Möglichst viele Runden zu fahren ist der 40-Jährigen nicht nur aus sportlichem Ehrgeiz wichtig: Mit ihrer Teilnahme sammelt sie Spenden für das Charity-Team „Alfrid Fighter“. Dabei handelt es sich um das älteste Charity-Team am Nürburgring. Das sporne sie zusätzlich an. „Wenn man weiß, ich habe so und so viele Sponsoren, dann motiviert das eher noch einmal, am Sonntagmorgen doch noch eine Runde zu fahren.“ 160 000 Euro haben die Alfrid Fighter bereits an Spenden akquiriert. Das Geld geht dieses Jahr an den Verein Lavia, der sich für Familientrauerbegleitung einsetzt.
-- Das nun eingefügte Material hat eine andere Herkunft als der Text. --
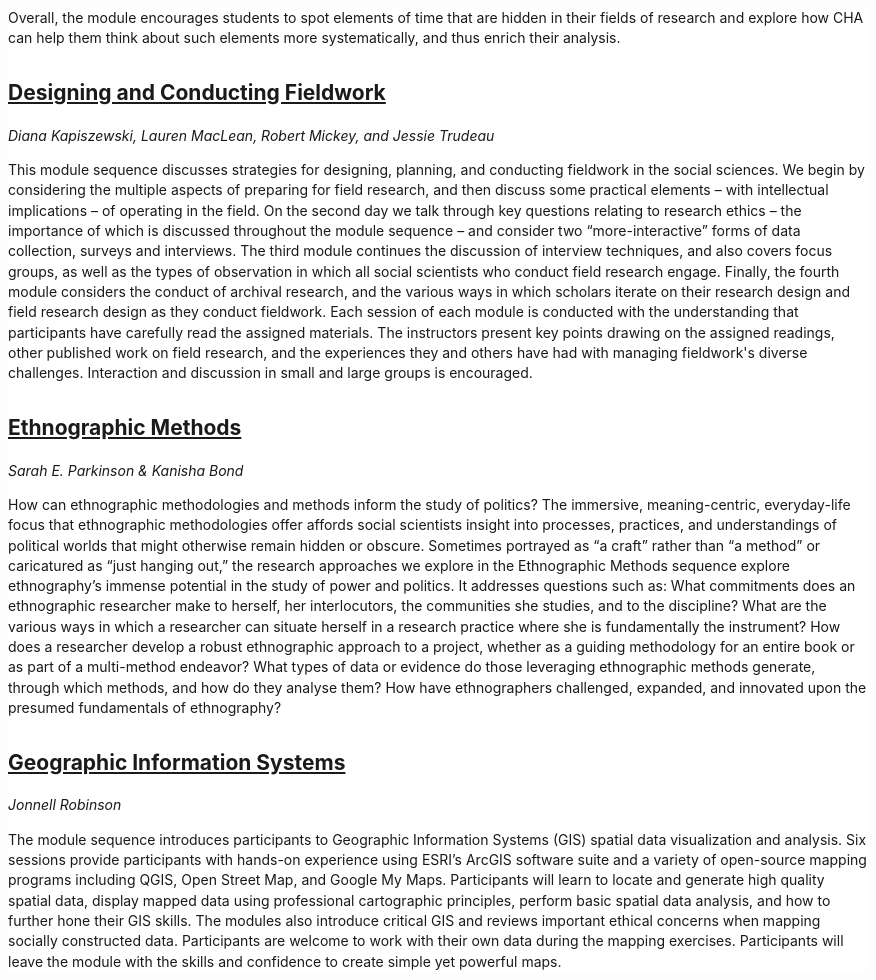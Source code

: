 Overall, the module encourages students to spot elements of time that are hidden in their fields of research and explore how CHA can help them think about such elements more systematically, and thus enrich their analysis.

## [Designing and Conducting Fieldwork](/modules/fieldwork)  
*Diana Kapiszewski, Lauren MacLean, Robert Mickey, and Jessie Trudeau*

This module sequence discusses strategies for designing, planning, and conducting fieldwork in the social sciences. We begin by considering the multiple aspects of preparing for field research, and then discuss some practical elements – with intellectual implications – of operating in the field. On the second day we talk through key questions relating to research ethics – the importance of which is discussed throughout the module sequence – and consider two “more-interactive” forms of data collection, surveys and interviews. The third module continues the discussion of interview techniques, and also covers focus groups, as well as the types of observation in which all social scientists who conduct field research engage. Finally, the fourth module considers the conduct of archival research, and the various ways in which scholars iterate on their research design and field research design as they conduct fieldwork. Each session of each module is conducted with the understanding that participants have carefully read the assigned materials. The instructors present key points drawing on the assigned readings, other published work on field research, and the experiences they and others have had with managing fieldwork's diverse challenges. Interaction and discussion in small and large groups is encouraged.

## [Ethnographic Methods](/modules/ethnography)  
*Sarah E. Parkinson & Kanisha Bond*

How can ethnographic methodologies and methods inform the study of politics? The immersive, meaning-centric, everyday-life focus that ethnographic methodologies offer affords social scientists insight into processes, practices, and understandings of political worlds that might otherwise remain hidden or obscure. Sometimes portrayed as “a craft” rather than “a method” or caricatured as “just hanging out,” the research approaches we explore in the Ethnographic Methods sequence explore ethnography’s immense potential in the study of power and politics. It addresses questions such as: What commitments does an ethnographic researcher make to herself, her interlocutors, the communities she studies, and to the discipline? What are the various ways in which a researcher can situate herself in a research practice where she is fundamentally the instrument? How does a researcher develop a robust ethnographic approach to a project, whether as a guiding methodology for an entire book or as part of a multi-method endeavor? What types of data or evidence do those leveraging ethnographic methods generate, through which methods, and how do they analyse them? How have ethnographers challenged, expanded, and innovated upon the presumed fundamentals of ethnography?

## [Geographic Information Systems](/modules/geographic-information-systems)  
*Jonnell Robinson*

The module sequence introduces participants to Geographic Information Systems (GIS) spatial data visualization and analysis. Six sessions provide participants with hands-on experience using ESRI’s ArcGIS software suite and a variety of open-source mapping programs including QGIS, Open Street Map, and Google My Maps. Participants will learn to locate and generate high quality spatial data, display mapped data using professional cartographic principles, perform basic spatial data analysis, and how to further hone their GIS skills. The modules also introduce critical GIS and reviews important ethical concerns when mapping socially constructed data. Participants are welcome to work with their own data during the mapping exercises. Participants will leave the module with the skills and confidence to create simple yet powerful maps.
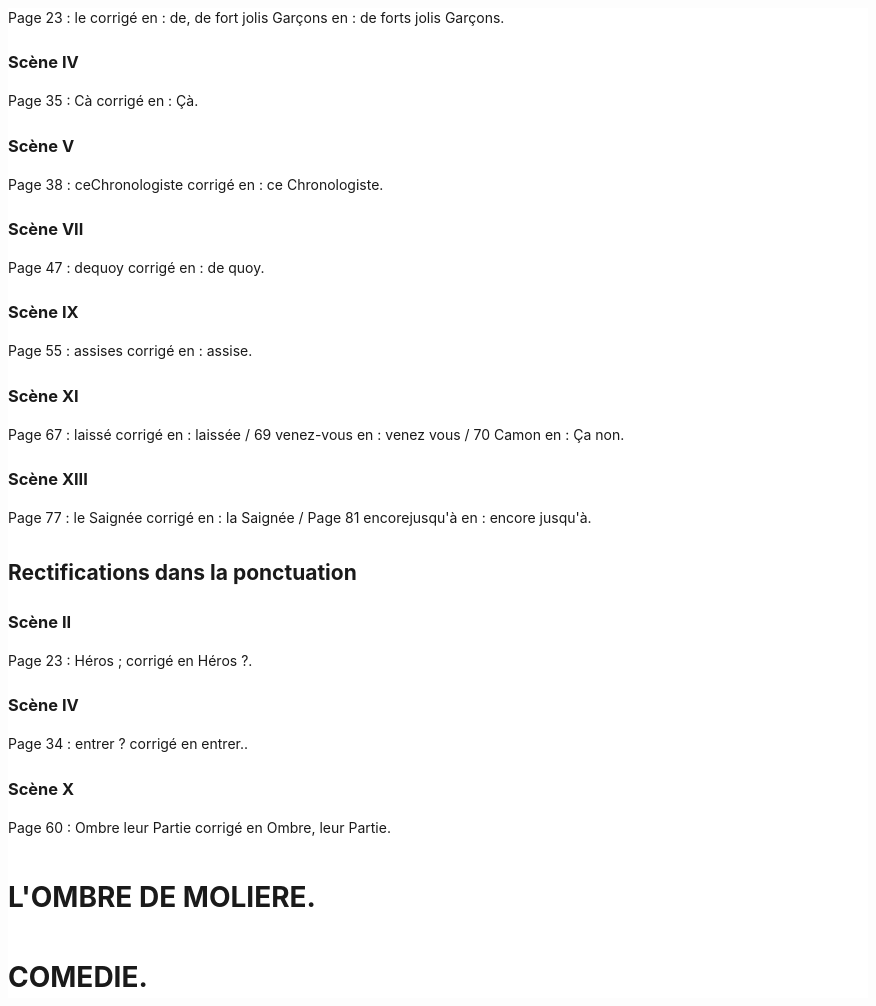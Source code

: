 Page 23 : le corrigé en : de, de fort jolis Garçons en : de forts jolis Garçons.


### Scène IV

Page 35 : Cà corrigé en : Çà.


### Scène V

Page 38 : ceChronologiste corrigé en : ce Chronologiste.


### Scène VII

Page 47 : dequoy corrigé en : de quoy.


### Scène IX

Page 55 : assises corrigé en : assise.


### Scène XI

Page 67 : laissé corrigé en : laissée / 69 venez-vous en : venez vous / 70 Camon en : Ça non.


### Scène XIII

Page 77 : le Saignée corrigé en : la Saignée / Page 81 encorejusqu'à en : encore jusqu'à.


## Rectifications dans la ponctuation


### Scène II

Page 23 : Héros ; corrigé en Héros ?.


### Scène IV

Page 34 : entrer ? corrigé en entrer..


### Scène X

Page 60 : Ombre leur Partie corrigé en Ombre, leur Partie.


# L'OMBRE DE MOLIERE.


# COMEDIE.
Dem anderen – oder keinem – Geschlecht zugeordnet

  • Transgender ist eine Bezeichnung für Personen, deren Geschlechtsidentität nicht oder nicht vollständig mit dem Geburtsgeschlecht übereinstimmt.
  • Es kann sich dabei auch um Menschen handeln, die eine binäre (Mädchen/Junge) Geschlechtszuordnung ablehnen.
  • Der Begriff setzt sich aus dem lateinischen trans („jenseits von, darüber hinaus“) und englisch gender („soziales Geschlecht“) zusammen.
  • Jährlich findet am 20. November der internationale „Gedenktag für die Opfer von Transphobie“ statt.
  • In Abgrenzung dazu wird auch von Transgeschlechtlichkeit, Transidentität und Trans gesprochen. gs

Eine Runde betrage 25 Kilometer, mit 550 Höhenmetern. „Das ist eine richtige Achterbahn. Man erreicht Geschwindigkeiten von 100 Stundenkilometer, wenn man ein bisschen schwerer ist, auch drüber.“ Zudem gebe es Steigungen von bis zu 16 Prozent an der hohen Acht. „Die erste Runde ist kein Problem, man ist aufgeregt und hat viel Adrenalin, aber die hohe Acht wird mit jeder Runde steiler“, sagt sie und lacht. Viel schlafen wird sie in diesen 24 Stunden wohl nicht. Im Viererteam gebe es aber dennoch Möglichkeiten, sich auf dem Feldbett in der Parzelle auszuruhen, wenn jemand anderes aus dem Team fahre. Auch die richtige Ernährung und viel Flüssigkeit seien wichtig.

Ausgleich zum Alltag ...

Radfahren spielte bereits in Kaufmanns Kindheit eine große Rolle, doch dann fuhr sie lange Zeit nicht mehr. „Ich hatte beruflich hauptsächlich sitzende Tätigkeiten“, sagt die 40-Jährige, die als EDV-Koordinatorin bei der Berufsgenossenschaft für Nahrungsmittel und Gastgewerbe arbeitet. „Irgendwann war der Punkt erreicht, an dem ich mir gesagt habe, es muss irgendwas passieren.“ Sie suchte einen sportlichen Ausgleich - und besann sich aufs Fahrrad zurück. „Die Touren wurden immer länger“, sagt die gebürtige Neckarauerin. Am Wochenende sind Strecken von rund 100 Kilometern für sie Standard.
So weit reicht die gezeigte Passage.